Code of Ethics and Personal Trading Policy

3.1 Code of Ethics

As noted in Policy 1 – Management Oversight, the Advisers Act imposes a fiduciary duty on investment advisers. As a fiduciary, DSWP has a duty of utmost good faith to act solely in the best interests of each of our clients. Our clients entrust us with their funds, which in turn places a high standard on our conduct and integrity. Our fiduciary duty compels all employees to act with the utmost integrity in all of our dealings. This fiduciary duty is the core principle underlying this Code of Ethics and Personal Trading Policy, and represents the expected basis of all of our dealings with our clients.

A. Standards of Conduct

This Code of Ethics consists of the following core principles:

(1) The interests of clients will be placed ahead of the firm’s or any employee’s own investment interests.
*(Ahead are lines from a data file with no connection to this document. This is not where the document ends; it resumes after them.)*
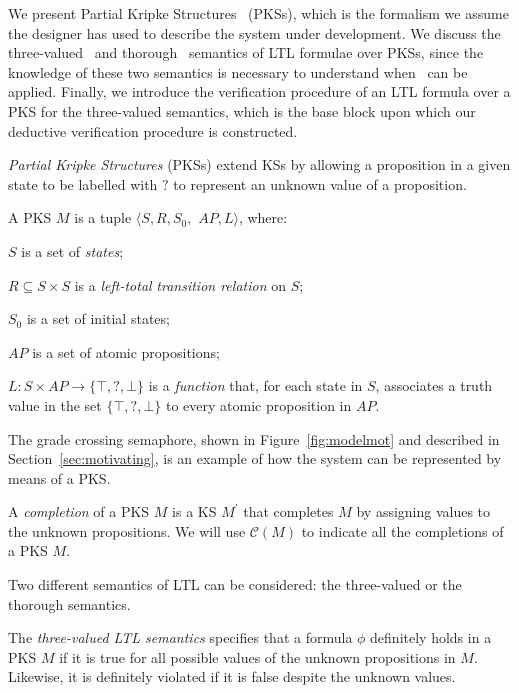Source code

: We present Partial Kripke Structures~\cite{bruns1999model} (PKSs), which is the formalism we assume the designer has used to describe the system under development.
We discuss the three-valued~\cite{bruns1999model} and thorough~\cite{bruns2000model} semantics of LTL formulae over PKSs, since the knowledge of these two semantics is necessary to understand when \NAME\ can be applied.
Finally, we introduce the verification procedure of an LTL formula over a PKS for the three-valued semantics, which is the base block upon which our deductive verification procedure is constructed.


\emph{Partial Kripke Structures} (PKSs) extend KSs by allowing a proposition in a given state to be labelled with $?$ to represent an unknown value of a proposition. 

\begin{definition}
A PKS $M$ is a tuple $\langle S, R, S_0,$ $ AP, L \rangle$,
where:
\begin{enumerate*}
\item[] $S$ is a set of \emph{states};
\item[] $R\subseteq S\times S$ is a \emph{left-total} \emph{transition relation} on $S$;
\item[] $S_0$ is a set of initial states;
\item[] $AP$ is a set of atomic propositions;
\item[] $L: S\times AP\rightarrow \{\top,?,\bot\}$ is a \emph{function} that, for each state in $S$, associates a truth value in the set $\{\top,?,\bot\}$ to every atomic proposition in $AP$.
\end{enumerate*}  
\end{definition}

The grade crossing semaphore, shown in Figure~\ref{fig:modelmot} and described in Section~\ref{sec:motivating}, is an example of how the system can be represented by means of a PKS.

A \emph{completion} of a PKS $M$ is a KS $M^\prime$ that completes $M$ by assigning values to the unknown propositions.
We will use $\mathcal{C}(M)$ to indicate all the completions of a PKS $M$.


Two different semantics of LTL can be considered: the three-valued or the thorough semantics.

The \emph{three-valued LTL semantics} specifies that a formula $\phi$ definitely holds in a PKS $M$ if it is true for all possible values of the unknown propositions in $M$. 
Likewise, it is definitely violated if it is false despite the unknown values.

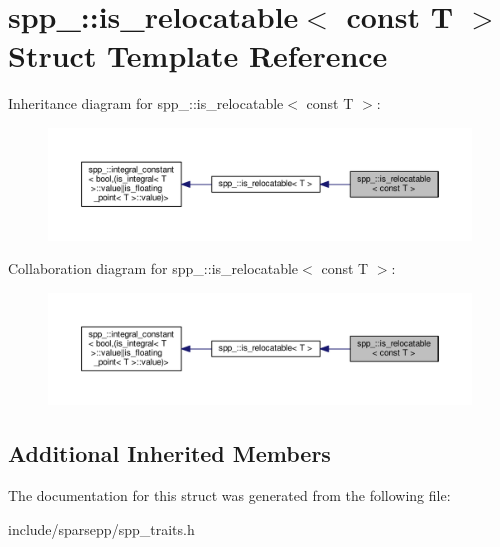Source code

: \hypertarget{structspp___1_1is__relocatable_3_01const_01_t_01_4}{}\section{spp\+\_\+\+:\+:is\+\_\+relocatable$<$ const T $>$ Struct Template Reference}
\label{structspp___1_1is__relocatable_3_01const_01_t_01_4}


Inheritance diagram for spp\+\_\+\+:\+:is\+\_\+relocatable$<$ const T $>$\+:\nopagebreak
\begin{figure}[H]
\begin{center}
\leavevmode
\includegraphics[width=350pt]{structspp___1_1is__relocatable_3_01const_01_t_01_4__inherit__graph}
\end{center}
\end{figure}


Collaboration diagram for spp\+\_\+\+:\+:is\+\_\+relocatable$<$ const T $>$\+:\nopagebreak
\begin{figure}[H]
\begin{center}
\leavevmode
\includegraphics[width=350pt]{structspp___1_1is__relocatable_3_01const_01_t_01_4__coll__graph}
\end{center}
\end{figure}
\subsection*{Additional Inherited Members}


The documentation for this struct was generated from the following file\+:\begin{DoxyCompactItemize}
\item 
include/sparsepp/spp\+\_\+traits.\+h\end{DoxyCompactItemize}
(2) Employees are expected to conduct their personal securities transactions in accordance with the Personal Trading Policy and will strive to avoid any actual or perceived conflict of interest with the client. Employees with questions regarding the appearance of a conflict with a client should consult with the CCO before taking action that may result in an actual conflict.

(3) Employees will not take inappropriate advantage of their position with the firm.

(4) Employees are expected to act in the best interest of each of our clients.

(5) Employees are expected to comply with federal securities laws (See Appendix A for a listing of federal securities laws). Strict adherence to this policy manual will assist the employee in complying with this important requirement.

B. Protection of Material Nonpublic Information

As more fully discussed within our Privacy Policy, employees are expected to exercise diligence and care in maintaining and protecting our client’s nonpublic, confidential information.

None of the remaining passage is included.